Chatfield also played for Hutt Valley in the Hawke Cup. In 1984 he was the first Hutt City Sportsperson of the Year.

==International career==
With the ball, Chatfield distinguished himself with efforts against the West Indies, on tour in 1984/85 and in the home series which New Zealand drew in 1986/87. He was also a member of the New Zealand sides which achieved the country's first Test series wins against England and Australia at home and away. Chatfield spent much of his career as the bowling partner to Sir Richard Hadlee. Coincidentally, the pair share the same birthday, though Chatfield is one year Hadlee's senior.

===Head injury===
Chatfield is also noted for being seriously injured on the cricket field, in the First Test against England in the 1974–75 season at Eden Park, Auckland. England were at the end of a long and difficult tour in which they had been defeated in the Ashes by Australia. Chatfield, a number 11 batsman, was holding up England with a last wicket partnership with his future captain, Geoff Howarth. English fast bowler Peter Lever decided to test Chatfield with a bouncer. At the time helmets and other now common protective gear were not in use. The ball deflected from Chatfield's bat and struck him on the temple, rendering him unconscious and not breathing. The English team's physiotherapist Bernard Thomas was the first to realise what had happened: Chatfield had swallowed his tongue. Thomas flicked it back into place and managed to revive Chatfield with heart massage and mouth-to-mouth resuscitation. Lever was distraught; Chatfield later joked that when he was visited by Lever in the hospital, "he looked worse than I did". Some years later helmets were introduced into cricket and Chatfield wore one thereafter.

===Late career===
A classic no.11 batsman, in one of the most memorable tests in New Zealand cricket history, he accompanied Wellington teammate Jeremy Coney in a partnership to defeat Pakistan at Carisbrook, Dunedin, in the 1984/85 Test series. It was technically not a last wicket win, as Lance Cairns was still available to bat, but Cairns was severely concussed at the time and essentially incapable of batting, making Chatfield his side's last hope for a series win. Chatfield managed his highest Test score, an unbeaten 21. Such was Coney's faith in his partner that Chatfield ended up facing 84 deliveries during their stand as opposed to Coney's 48.

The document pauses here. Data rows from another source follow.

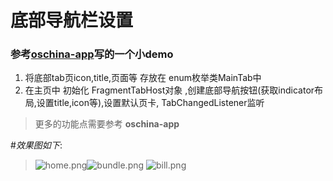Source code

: #  底部导航栏设置

### 参考[oschina-app](https://github.com/yangxiaoge/oschina-android-app)写的一个小demo

1. 将底部tab页icon,title,页面等 存放在 enum枚举类MainTab中
2. 在主页中 初始化 FragmentTabHost对象 ,创建底部导航按钮(获取indicator布局,设置title,icon等),设置默认页卡, TabChangedListener监听

>更多的功能点需要参考 **oschina-app**

#*效果图如下*:

>![home.png](http://upload-images.jianshu.io/upload_images/1798697-98c81db06d9c143a.png?imageMogr2/auto-orient/strip%7CimageView2/2/w/1240)![bundle.png](http://upload-images.jianshu.io/upload_images/1798697-0b29ac939631e68d.png?imageMogr2/auto-orient/strip%7CimageView2/2/w/1240)
![bill.png](http://upload-images.jianshu.io/upload_images/1798697-d894b241ce959fca.png?imageMogr2/auto-orient/strip%7CimageView2/2/w/1240)

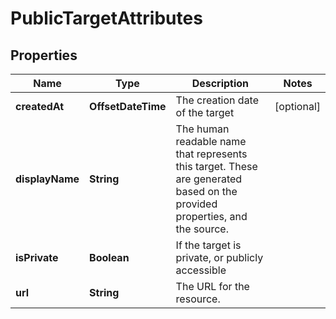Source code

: 

# PublicTargetAttributes


## Properties

| Name | Type | Description | Notes |
|------------ | ------------- | ------------- | -------------|
|**createdAt** | **OffsetDateTime** | The creation date of the target |  [optional] |
|**displayName** | **String** | The human readable name that represents this target. These are generated based on the provided properties, and the source.  |  |
|**isPrivate** | **Boolean** | If the target is private, or publicly accessible |  |
|**url** | **String** | The URL for the resource. |  |



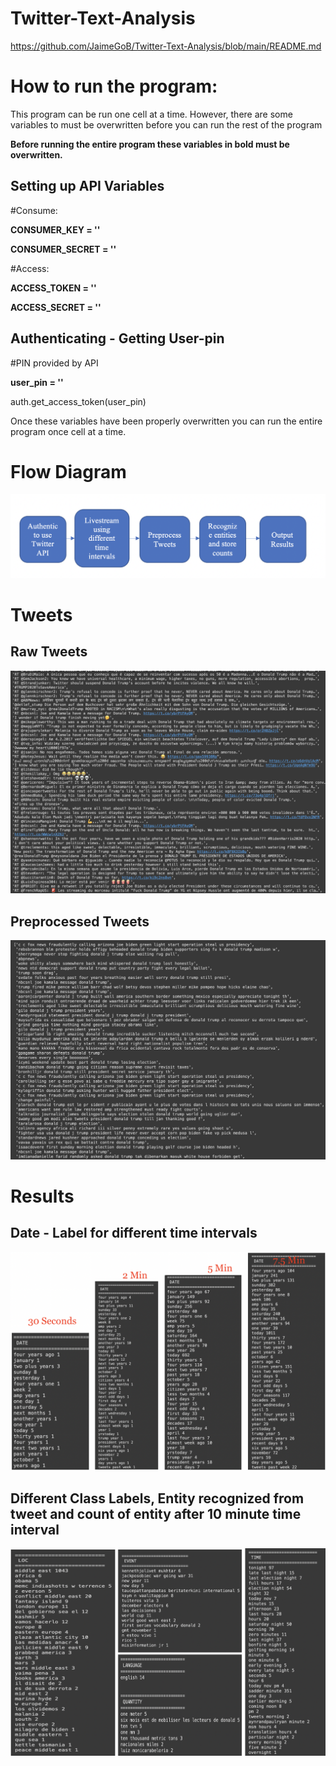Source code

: # Twitter-Text-Analysis

https://github.com/JaimeGoB/Twitter-Text-Analysis/blob/main/README.md

# How to run the program:

This program can be run one cell at a time. However, there are some variables to must be overwritten before you can run the rest of the program

**Before running the entire program these variables in bold must be overwritten.**


## Setting up API Variables

#Consume:

**CONSUMER_KEY    = ''**

**CONSUMER_SECRET = ''**

#Access:

**ACCESS_TOKEN  = ''**

**ACCESS_SECRET = ''**

## Authenticating - Getting User-pin

#PIN provided by API

**user_pin = ''**

auth.get_access_token(user_pin)

Once these variables have been properly overwritten you can run the entire program once cell at a time.

# Flow Diagram

<img src="https://github.com/JaimeGoB/Twitter-Text-Analysis/blob/main/data/sequence_diagram.png" length = 1000 width="600"/>

# Tweets

## Raw Tweets

<img src="https://github.com/JaimeGoB/Twitter-Text-Analysis/blob/main/data/raw_tweets.png" length = 1000 width="600"/>

## Preprocessed Tweets

<img src="https://github.com/JaimeGoB/Twitter-Text-Analysis/blob/main/data/processed_tweets.png"/>

# Results

## Date - Label for different time intervals

<img src="https://github.com/JaimeGoB/Twitter-Text-Analysis/blob/main/data/date.png" length = 1000 width="600"/>


## Different Class Labels, Entity recognized from tweet and count of entity after 10 minute time interval 
<img src="https://github.com/JaimeGoB/Twitter-Text-Analysis/blob/main/data/10min.png" length = 1000 width="600"/>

Wasim Akram said of Chatfield's batting: "We grew frustrated. Chatfield was one of those tailenders who play forward to everything, so we bowled short. When I hit him in the helmet, [[Fred Goodall|[Fred] Goodall]] again told us off". Chatfield said of the short-pitched bowling: "I was fair game...It was not the bowler's fault I couldn't handle his bowling".

In the 1990 New Year Honours, Chatfield was appointed a Member of the Order of the British Empire, for services to cricket.

==After cricket==
Since retiring from first-class cricket, Chatfield has had a variety of jobs. He coached the Hutt Valley association until they merged with Wellington, worked in a chip shop, was a courier and drove a van for a dairy. He also mowed lawns and drove a taxi driver in Wellington.

In 2020, the 95-year old Basin Reserve Museum Stand was reopened and the Old Pavilion Stand therein was renamed Chatfield.